“For those who control the bard, control everything,” The Matrix film series actor Hugo Weaving ominously says in a voiceover in the trailer of MAYA, a transmedia narrative universe developed by director Anand Gandhi (Ship of Theseus, 2012; Tumbbad, 2018) and game designer Zain Memon (Shasn).
Earlier this year, the first asset of the universe was unveiled. A novel called MAYA: Seed Takes Root. The book revolves around a fictional planet called Neh where a biological network of sentient trees, called Maya, acts as a “living internet.” “Every citizen “tethers” daily to Maya, entering shared dreamscapes to work, learn and seek whatever flavours of impossible their hearts desire. The immortal Divyas harvest this data to see billions of possible futures. They don't rule through force. “Why issue commands when you can shape desires?” Everyone is tracked. Everyone is “nudged”. Except one,” reads the synopsis.
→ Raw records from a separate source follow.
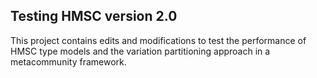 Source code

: ## Testing HMSC version 2.0

This project contains edits and modifications to test the performance of HMSC type models and the variation partitioning approach in a metacommunity framework.

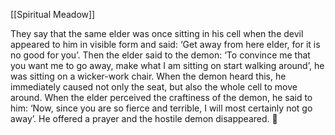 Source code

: [[Spiritual Meadow]]
 
They say that the same elder was once sitting in his cell when the devil appeared to him in visible form and said: ‘Get away from here elder, for it is no good for you’. Then the elder said to the demon: ‘To convince me that you want me to go away, make what I am sitting on start walking around’, he was sitting on a wicker-work chair. When the demon heard this, he immediately caused not only the seat, but also the whole cell to move around. When the elder perceived the craftiness of the demon, he said to him: ‘Now, since you are so fierce and terrible, I will most certainly not go away’. He offered a prayer and the hostile demon disappeared.  
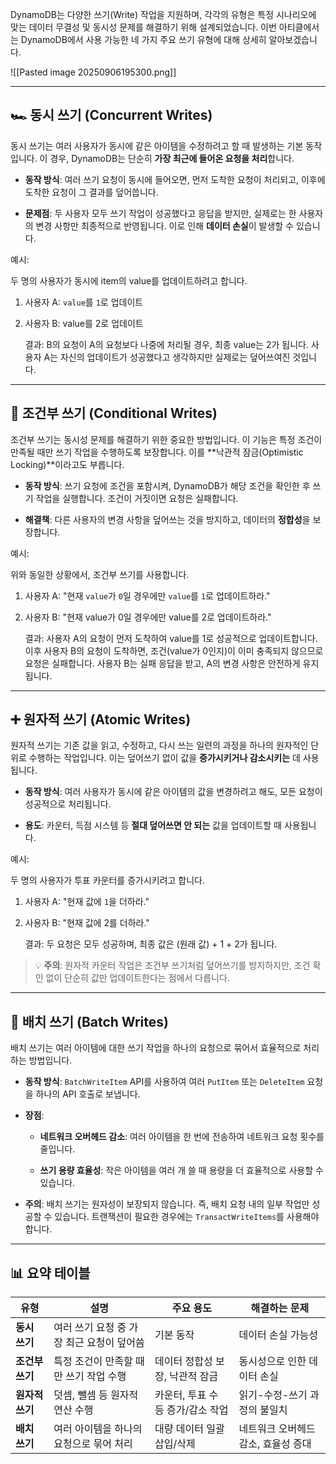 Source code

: 
DynamoDB는 다양한 쓰기(Write) 작업을 지원하며, 각각의 유형은 특정 시나리오에 맞는 데이터 무결성 및 동시성 문제를 해결하기 위해 설계되었습니다. 이번 아티클에서는 DynamoDB에서 사용 가능한 네 가지 주요 쓰기 유형에 대해 상세히 알아보겠습니다.

![[Pasted image 20250906195300.png]]

---

## 🏎️ 동시 쓰기 (Concurrent Writes)

동시 쓰기는 여러 사용자가 동시에 같은 아이템을 수정하려고 할 때 발생하는 기본 동작입니다. 이 경우, DynamoDB는 단순히 **가장 최근에 들어온 요청을 처리**합니다.

- **동작 방식**: 여러 쓰기 요청이 동시에 들어오면, 먼저 도착한 요청이 처리되고, 이후에 도착한 요청이 그 결과를 덮어씁니다.
    
- **문제점**: 두 사용자 모두 쓰기 작업이 성공했다고 응답을 받지만, 실제로는 한 사용자의 변경 사항만 최종적으로 반영됩니다. 이로 인해 **데이터 손실**이 발생할 수 있습니다.
    

예시:

두 명의 사용자가 동시에 item의 value를 업데이트하려고 합니다.

1. 사용자 A: `value`를 `1`로 업데이트
    
2. 사용자 B: value를 2로 업데이트
    
    결과: B의 요청이 A의 요청보다 나중에 처리될 경우, 최종 value는 2가 됩니다. 사용자 A는 자신의 업데이트가 성공했다고 생각하지만 실제로는 덮어쓰여진 것입니다.

---

## 🚦 조건부 쓰기 (Conditional Writes)

조건부 쓰기는 동시성 문제를 해결하기 위한 중요한 방법입니다. 이 기능은 특정 조건이 만족될 때만 쓰기 작업을 수행하도록 보장합니다. 이를 **낙관적 잠금(Optimistic Locking)**이라고도 부릅니다.

- **동작 방식**: 쓰기 요청에 조건을 포함시켜, DynamoDB가 해당 조건을 확인한 후 쓰기 작업을 실행합니다. 조건이 거짓이면 요청은 실패합니다.
    
- **해결책**: 다른 사용자의 변경 사항을 덮어쓰는 것을 방지하고, 데이터의 **정합성**을 보장합니다.
    

예시:

위와 동일한 상황에서, 조건부 쓰기를 사용합니다.

1. 사용자 A: "현재 `value`가 `0`일 경우에만 `value`를 `1`로 업데이트하라."
    
2. 사용자 B: "현재 value가 0일 경우에만 value를 2로 업데이트하라."
    
    결과: 사용자 A의 요청이 먼저 도착하여 value를 1로 성공적으로 업데이트합니다. 이후 사용자 B의 요청이 도착하면, 조건(value가 0인지)이 이미 충족되지 않으므로 요청은 실패합니다. 사용자 B는 실패 응답을 받고, A의 변경 사항은 안전하게 유지됩니다.

---

## ➕ 원자적 쓰기 (Atomic Writes)

원자적 쓰기는 기존 값을 읽고, 수정하고, 다시 쓰는 일련의 과정을 하나의 원자적인 단위로 수행하는 작업입니다. 이는 덮어쓰기 없이 값을 **증가시키거나 감소시키는** 데 사용됩니다.

- **동작 방식**: 여러 사용자가 동시에 같은 아이템의 값을 변경하려고 해도, 모든 요청이 성공적으로 처리됩니다.
    
- **용도**: 카운터, 득점 시스템 등 **절대 덮어쓰면 안 되는** 값을 업데이트할 때 사용됩니다.
    

예시:

두 명의 사용자가 투표 카운터를 증가시키려고 합니다.

1. 사용자 A: "현재 값에 `1`을 더하라."
    
2. 사용자 B: "현재 값에 2를 더하라."
    
    결과: 두 요청은 모두 성공하며, 최종 값은 (원래 값) + 1 + 2가 됩니다.
    

> 💡 **주의**: 원자적 카운터 작업은 조건부 쓰기처럼 덮어쓰기를 방지하지만, 조건 확인 없이 단순히 값만 업데이트한다는 점에서 다릅니다.

---

## 📝 배치 쓰기 (Batch Writes)

배치 쓰기는 여러 아이템에 대한 쓰기 작업을 하나의 요청으로 묶어서 효율적으로 처리하는 방법입니다.

- **동작 방식**: `BatchWriteItem` API를 사용하여 여러 `PutItem` 또는 `DeleteItem` 요청을 하나의 API 호출로 보냅니다.
    
- **장점**:
    
    - **네트워크 오버헤드 감소**: 여러 아이템을 한 번에 전송하여 네트워크 요청 횟수를 줄입니다.
        
    - **쓰기 용량 효율성**: 작은 아이템을 여러 개 쓸 때 용량을 더 효율적으로 사용할 수 있습니다.
        
- **주의**: 배치 쓰기는 원자성이 보장되지 않습니다. 즉, 배치 요청 내의 일부 작업만 성공할 수 있습니다. 트랜잭션이 필요한 경우에는 `TransactWriteItems`를 사용해야 합니다.
    

---

## 📊 요약 테이블

|유형|설명|주요 용도|해결하는 문제|
|---|---|---|---|
|**동시 쓰기**|여러 쓰기 요청 중 가장 최근 요청이 덮어씀|기본 동작|데이터 손실 가능성|
|**조건부 쓰기**|특정 조건이 만족할 때만 쓰기 작업 수행|데이터 정합성 보장, 낙관적 잠금|동시성으로 인한 데이터 손실|
|**원자적 쓰기**|덧셈, 뺄셈 등 원자적 연산 수행|카운터, 투표 수 등 증가/감소 작업|읽기-수정-쓰기 과정의 불일치|
|**배치 쓰기**|여러 아이템을 하나의 요청으로 묶어 처리|대량 데이터 일괄 삽입/삭제|네트워크 오버헤드 감소, 효율성 증대| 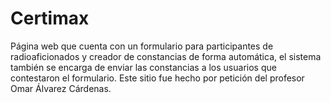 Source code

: # Certimax
Página web que cuenta con un formulario para participantes de radioaficionados y creador de constancias de forma automática, el sistema también se encarga de enviar las constancias a los usuarios que contestaron el formulario. Este sitio fue hecho por petición del profesor Omar Álvarez Cárdenas. 
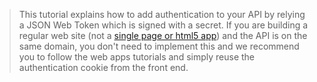 > <i class="fa fa-question-circle"></i> This tutorial explains how to add authentication to your API by relying a JSON Web Token which is signed with a secret. If you are building a regular web site (not a [single page or html5 app](singlepageapp-tutorial)) and the API is on the same domain, you don't need to implement this and we recommend you to follow the web apps tutorials and simply reuse the authentication cookie from the front end.  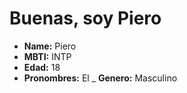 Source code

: # Buenas, soy Piero
- **Name:** Piero
- **MBTI:** INTP
- **Edad:** 18
- **Pronombres:** El
_ **Genero:** Masculino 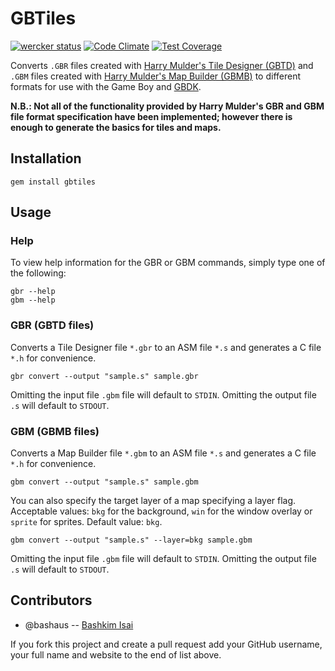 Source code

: # GBTiles

[![wercker status](https://app.wercker.com/status/c42dc696662599ce8eb787410c3b8780/s "wercker status")](https://app.wercker.com/project/bykey/c42dc696662599ce8eb787410c3b8780) [![Code Climate](https://codeclimate.com/github/bashaus/gbtiles/badges/gpa.svg)](https://codeclimate.com/github/bashaus/gbtiles) [![Test Coverage](https://codeclimate.com/github/bashaus/gbtiles/badges/coverage.svg)](https://codeclimate.com/github/bashaus/gbtiles/coverage)

Converts `.GBR` files created with 
[Harry Mulder's Tile Designer (GBTD)](http://www.devrs.com/gb/hmgd/gbtd.html)
and `.GBM` files created with 
[Harry Mulder's Map Builder (GBMB)](http://www.devrs.com/gb/hmgd/gbmb.html)
to different formats for use with the Game Boy and 
[GBDK](http://gbdk.sourceforge.net/).

**N.B.: Not all of the functionality provided by Harry Mulder's GBR and GBM 
file format specification have been implemented; however there is enough to 
generate the basics for tiles and maps.**

## Installation

    gem install gbtiles

## Usage

### Help

To view help information for the GBR or GBM commands, simply type one of the 
following:

    gbr --help
    gbm --help

### GBR (GBTD files)

Converts a Tile Designer file `*.gbr` to an ASM file `*.s` and generates 
a C file `*.h` for convenience.

    gbr convert --output "sample.s" sample.gbr

Omitting the input file `.gbm` file will default to `STDIN`. Omitting the
output file `.s` will default to `STDOUT`.

### GBM (GBMB files)

Converts a Map Builder file `*.gbm` to an ASM file `*.s` and generates 
a C file `*.h` for convenience.

    gbm convert --output "sample.s" sample.gbm

You can also specify the target layer of a map specifying a layer flag. 
Acceptable values: `bkg` for the background, `win` for the window overlay or 
`sprite` for sprites. Default value: `bkg`.

    gbm convert --output "sample.s" --layer=bkg sample.gbm

Omitting the input file `.gbm` file will default to `STDIN`. Omitting the
output file `.s` will default to `STDOUT`.

## Contributors

* @bashaus -- [Bashkim Isai](http://www.bashkim.com/)

If you fork this project and create a pull request add your GitHub username, your full name and website to the end of list above.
The universe seems to be an allegory to the current culture, being shaped by algorithms and artificial intelligence. “A myth for the 21st century,” is how Anand Gandhi puts it.
In a geeky-chat, we spoke to Anand about the first seed of the idea for MAYA, the need for expanding this universe across mediums like films, graphic novels, games and even toys, what he thinks about the future of AI, and more.
Excerpts:
Tell me about the genesis of MAYA
The desire was to create a map of the world we are currently in. What kind of mythology does a post AI world, a world that has been witnessing a moral and cultural crisis, need? How do we create a story for the 21st century where we have the ability to grow food in space but are unable to feed half a billion of our own people? We have a near-sentient being in our phones which can give answers to any questions we have and still there is such widespread misinformation. How do you reconcile with a world which has stone-age emotions, industrial-age institutions and space-age technologies? That’s where MAYA began for us.
What is your opinion on AI in filmmaking and other art forms?
I feel AI-generated culture is going to be a part of our lives as long as we live. So, we can’t really stop AI from venturing into filmmaking. The cat is out of the bag. The question is how can we educate an entire population to protect itself from the hacks that are trying to manipulate them with the use of AI imagery.
But can AI ever replicate a human experience? A poet sometimes doesn’t know from which part of his subconscious a piece of poetry emerged from. An actor, in just a small gesture, conveys something which maybe even the director didn’t instruct him on, but the audience receives it. Can AI ever possess this unconscious unpredictability of humans?
I don’t think it is so set in stone. Humans aren’t that unpredictable and AI isn’t that predictable either. There have been instances of AI models hallucinating. Every cognitive system synthesizes and replicates first and then it starts imagining and dreaming. Amidst all of this, the thing to think about is that is there a need for human art, for human intervention? And the answer is yes, because we are still behind the steering wheel.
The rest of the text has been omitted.